◆ **Task description**:
Repeat everything in the listing below. Keep each line exact.

Dataset extract below:

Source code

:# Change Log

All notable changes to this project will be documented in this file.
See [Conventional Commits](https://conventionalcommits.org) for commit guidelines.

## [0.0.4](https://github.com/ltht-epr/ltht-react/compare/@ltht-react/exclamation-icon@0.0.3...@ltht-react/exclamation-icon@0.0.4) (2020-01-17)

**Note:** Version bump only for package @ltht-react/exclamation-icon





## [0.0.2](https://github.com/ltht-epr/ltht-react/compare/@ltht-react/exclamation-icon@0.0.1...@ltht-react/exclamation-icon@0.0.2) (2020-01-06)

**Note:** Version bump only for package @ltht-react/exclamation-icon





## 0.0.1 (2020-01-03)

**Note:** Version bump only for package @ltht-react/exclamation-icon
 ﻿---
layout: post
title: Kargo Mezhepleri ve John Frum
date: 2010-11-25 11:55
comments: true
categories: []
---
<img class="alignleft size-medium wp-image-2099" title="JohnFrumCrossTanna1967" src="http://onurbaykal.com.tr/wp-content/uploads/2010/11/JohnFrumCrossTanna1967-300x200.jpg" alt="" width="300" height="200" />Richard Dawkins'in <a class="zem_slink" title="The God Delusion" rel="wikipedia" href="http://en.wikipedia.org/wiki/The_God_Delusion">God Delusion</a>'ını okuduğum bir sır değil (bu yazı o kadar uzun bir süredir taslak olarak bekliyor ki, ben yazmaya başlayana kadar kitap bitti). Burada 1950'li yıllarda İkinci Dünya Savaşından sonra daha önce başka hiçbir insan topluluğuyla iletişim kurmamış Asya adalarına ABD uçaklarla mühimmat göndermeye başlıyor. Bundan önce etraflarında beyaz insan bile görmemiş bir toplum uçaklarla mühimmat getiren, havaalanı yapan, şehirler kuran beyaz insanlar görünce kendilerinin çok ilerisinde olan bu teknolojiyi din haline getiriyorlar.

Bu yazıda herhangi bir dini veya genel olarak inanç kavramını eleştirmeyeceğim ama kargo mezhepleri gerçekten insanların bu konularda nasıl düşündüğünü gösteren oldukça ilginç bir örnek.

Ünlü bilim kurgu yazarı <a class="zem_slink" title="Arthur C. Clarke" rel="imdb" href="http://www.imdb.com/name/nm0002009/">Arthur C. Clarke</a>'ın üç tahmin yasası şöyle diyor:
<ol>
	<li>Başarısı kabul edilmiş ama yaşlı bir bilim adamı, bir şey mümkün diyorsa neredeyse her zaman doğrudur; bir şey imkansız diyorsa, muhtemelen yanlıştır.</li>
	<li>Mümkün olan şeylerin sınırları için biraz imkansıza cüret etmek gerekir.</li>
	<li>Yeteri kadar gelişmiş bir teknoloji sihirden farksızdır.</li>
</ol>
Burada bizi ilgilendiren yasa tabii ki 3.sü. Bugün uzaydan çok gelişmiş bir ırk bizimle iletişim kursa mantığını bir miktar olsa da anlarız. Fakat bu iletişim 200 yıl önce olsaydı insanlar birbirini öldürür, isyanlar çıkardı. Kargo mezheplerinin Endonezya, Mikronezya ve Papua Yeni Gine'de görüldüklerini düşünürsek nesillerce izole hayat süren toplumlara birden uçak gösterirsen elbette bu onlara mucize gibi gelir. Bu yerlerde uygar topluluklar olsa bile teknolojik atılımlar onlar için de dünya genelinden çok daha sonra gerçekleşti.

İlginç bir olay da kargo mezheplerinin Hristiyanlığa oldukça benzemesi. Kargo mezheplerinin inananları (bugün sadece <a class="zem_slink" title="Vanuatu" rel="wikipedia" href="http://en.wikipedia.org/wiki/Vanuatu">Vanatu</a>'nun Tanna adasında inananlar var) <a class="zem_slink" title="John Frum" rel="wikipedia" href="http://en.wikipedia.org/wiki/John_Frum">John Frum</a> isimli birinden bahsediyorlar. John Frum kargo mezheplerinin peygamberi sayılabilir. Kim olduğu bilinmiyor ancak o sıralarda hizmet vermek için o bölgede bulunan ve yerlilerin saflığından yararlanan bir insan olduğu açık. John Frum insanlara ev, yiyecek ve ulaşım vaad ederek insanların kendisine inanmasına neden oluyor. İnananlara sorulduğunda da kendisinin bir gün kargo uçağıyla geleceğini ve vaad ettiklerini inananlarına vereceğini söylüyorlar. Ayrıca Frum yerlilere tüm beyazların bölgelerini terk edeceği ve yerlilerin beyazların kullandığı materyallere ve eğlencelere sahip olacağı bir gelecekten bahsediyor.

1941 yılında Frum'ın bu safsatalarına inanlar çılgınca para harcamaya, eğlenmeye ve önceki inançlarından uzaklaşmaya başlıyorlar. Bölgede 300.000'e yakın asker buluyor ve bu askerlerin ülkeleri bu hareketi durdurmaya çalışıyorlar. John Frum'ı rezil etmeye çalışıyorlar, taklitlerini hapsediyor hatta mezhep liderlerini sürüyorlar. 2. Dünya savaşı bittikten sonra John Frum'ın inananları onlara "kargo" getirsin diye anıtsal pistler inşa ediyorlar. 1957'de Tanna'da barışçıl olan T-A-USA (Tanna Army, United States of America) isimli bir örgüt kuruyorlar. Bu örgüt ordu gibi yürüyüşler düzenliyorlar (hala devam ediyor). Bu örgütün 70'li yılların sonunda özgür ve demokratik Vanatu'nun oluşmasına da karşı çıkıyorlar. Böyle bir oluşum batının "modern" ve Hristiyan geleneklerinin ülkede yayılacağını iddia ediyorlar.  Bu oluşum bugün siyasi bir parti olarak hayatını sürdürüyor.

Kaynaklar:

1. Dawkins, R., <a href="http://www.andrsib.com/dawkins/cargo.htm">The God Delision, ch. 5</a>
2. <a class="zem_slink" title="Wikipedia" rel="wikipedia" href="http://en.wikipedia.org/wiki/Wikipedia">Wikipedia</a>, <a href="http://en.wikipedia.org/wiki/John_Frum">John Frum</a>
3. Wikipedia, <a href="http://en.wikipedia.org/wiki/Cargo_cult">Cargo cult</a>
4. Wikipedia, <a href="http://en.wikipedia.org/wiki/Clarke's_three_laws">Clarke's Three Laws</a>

End of Dataset extract.

◆ **Response**:
Source code

:# Change Log

All notable changes to this project will be documented in this file.
See [Conventional Commits](https://conventionalcommits.org) for commit guidelines.

## [0.0.4](https://github.com/ltht-epr/ltht-react/compare/@ltht-react/exclamation-icon@0.0.3...@ltht-react/exclamation-icon@0.0.4) (2020-01-17)

**Note:** Version bump only for package @ltht-react/exclamation-icon





## [0.0.2](https://github.com/ltht-epr/ltht-react/compare/@ltht-react/exclamation-icon@0.0.1...@ltht-react/exclamation-icon@0.0.2) (2020-01-06)

**Note:** Version bump only for package @ltht-react/exclamation-icon





## 0.0.1 (2020-01-03)

**Note:** Version bump only for package @ltht-react/exclamation-icon
 ﻿---
layout: post
title: Kargo Mezhepleri ve John Frum
date: 2010-11-25 11:55
comments: true
categories: []
---
<img class="alignleft size-medium wp-image-2099" title="JohnFrumCrossTanna1967" src="http://onurbaykal.com.tr/wp-content/uploads/2010/11/JohnFrumCrossTanna1967-300x200.jpg" alt="" width="300" height="200" />Richard Dawkins'in <a class="zem_slink" title="The God Delusion" rel="wikipedia" href="http://en.wikipedia.org/wiki/The_God_Delusion">God Delusion</a>'ını okuduğum bir sır değil (bu yazı o kadar uzun bir süredir taslak olarak bekliyor ki, ben yazmaya başlayana kadar kitap bitti). Burada 1950'li yıllarda İkinci Dünya Savaşından sonra daha önce başka hiçbir insan topluluğuyla iletişim kurmamış Asya adalarına ABD uçaklarla mühimmat göndermeye başlıyor. Bundan önce etraflarında beyaz insan bile görmemiş bir toplum uçaklarla mühimmat getiren, havaalanı yapan, şehirler kuran beyaz insanlar görünce kendilerinin çok ilerisinde olan bu teknolojiyi din haline getiriyorlar.

Bu yazıda herhangi bir dini veya genel olarak inanç kavramını eleştirmeyeceğim ama kargo mezhepleri gerçekten insanların bu konularda nasıl düşündüğünü gösteren oldukça ilginç bir örnek.

Ünlü bilim kurgu yazarı <a class="zem_slink" title="Arthur C. Clarke" rel="imdb" href="http://www.imdb.com/name/nm0002009/">Arthur C. Clarke</a>'ın üç tahmin yasası şöyle diyor:
<ol>
	<li>Başarısı kabul edilmiş ama yaşlı bir bilim adamı, bir şey mümkün diyorsa neredeyse her zaman doğrudur; bir şey imkansız diyorsa, muhtemelen yanlıştır.</li>
	<li>Mümkün olan şeylerin sınırları için biraz imkansıza cüret etmek gerekir.</li>
	<li>Yeteri kadar gelişmiş bir teknoloji sihirden farksızdır.</li>
</ol>
Burada bizi ilgilendiren yasa tabii ki 3.sü. Bugün uzaydan çok gelişmiş bir ırk bizimle iletişim kursa mantığını bir miktar olsa da anlarız. Fakat bu iletişim 200 yıl önce olsaydı insanlar birbirini öldürür, isyanlar çıkardı. Kargo mezheplerinin Endonezya, Mikronezya ve Papua Yeni Gine'de görüldüklerini düşünürsek nesillerce izole hayat süren toplumlara birden uçak gösterirsen elbette bu onlara mucize gibi gelir. Bu yerlerde uygar topluluklar olsa bile teknolojik atılımlar onlar için de dünya genelinden çok daha sonra gerçekleşti.

İlginç bir olay da kargo mezheplerinin Hristiyanlığa oldukça benzemesi. Kargo mezheplerinin inananları (bugün sadece <a class="zem_slink" title="Vanuatu" rel="wikipedia" href="http://en.wikipedia.org/wiki/Vanuatu">Vanatu</a>'nun Tanna adasında inananlar var) <a class="zem_slink" title="John Frum" rel="wikipedia" href="http://en.wikipedia.org/wiki/John_Frum">John Frum</a> isimli birinden bahsediyorlar. John Frum kargo mezheplerinin peygamberi sayılabilir. Kim olduğu bilinmiyor ancak o sıralarda hizmet vermek için o bölgede bulunan ve yerlilerin saflığından yararlanan bir insan olduğu açık. John Frum insanlara ev, yiyecek ve ulaşım vaad ederek insanların kendisine inanmasına neden oluyor. İnananlara sorulduğunda da kendisinin bir gün kargo uçağıyla geleceğini ve vaad ettiklerini inananlarına vereceğini söylüyorlar. Ayrıca Frum yerlilere tüm beyazların bölgelerini terk edeceği ve yerlilerin beyazların kullandığı materyallere ve eğlencelere sahip olacağı bir gelecekten bahsediyor.

1941 yılında Frum'ın bu safsatalarına inanlar çılgınca para harcamaya, eğlenmeye ve önceki inançlarından uzaklaşmaya başlıyorlar. Bölgede 300.000'e yakın asker buluyor ve bu askerlerin ülkeleri bu hareketi durdurmaya çalışıyorlar. John Frum'ı rezil etmeye çalışıyorlar, taklitlerini hapsediyor hatta mezhep liderlerini sürüyorlar. 2. Dünya savaşı bittikten sonra John Frum'ın inananları onlara "kargo" getirsin diye anıtsal pistler inşa ediyorlar. 1957'de Tanna'da barışçıl olan T-A-USA (Tanna Army, United States of America) isimli bir örgüt kuruyorlar. Bu örgüt ordu gibi yürüyüşler düzenliyorlar (hala devam ediyor). Bu örgütün 70'li yılların sonunda özgür ve demokratik Vanatu'nun oluşmasına da karşı çıkıyorlar. Böyle bir oluşum batının "modern" ve Hristiyan geleneklerinin ülkede yayılacağını iddia ediyorlar.  Bu oluşum bugün siyasi bir parti olarak hayatını sürdürüyor.

Kaynaklar:

1. Dawkins, R., <a href="http://www.andrsib.com/dawkins/cargo.htm">The God Delision, ch. 5</a>
2. <a class="zem_slink" title="Wikipedia" rel="wikipedia" href="http://en.wikipedia.org/wiki/Wikipedia">Wikipedia</a>, <a href="http://en.wikipedia.org/wiki/John_Frum">John Frum</a>
3. Wikipedia, <a href="http://en.wikipedia.org/wiki/Cargo_cult">Cargo cult</a>
4. Wikipedia, <a href="http://en.wikipedia.org/wiki/Clarke's_three_laws">Clarke's Three Laws</a>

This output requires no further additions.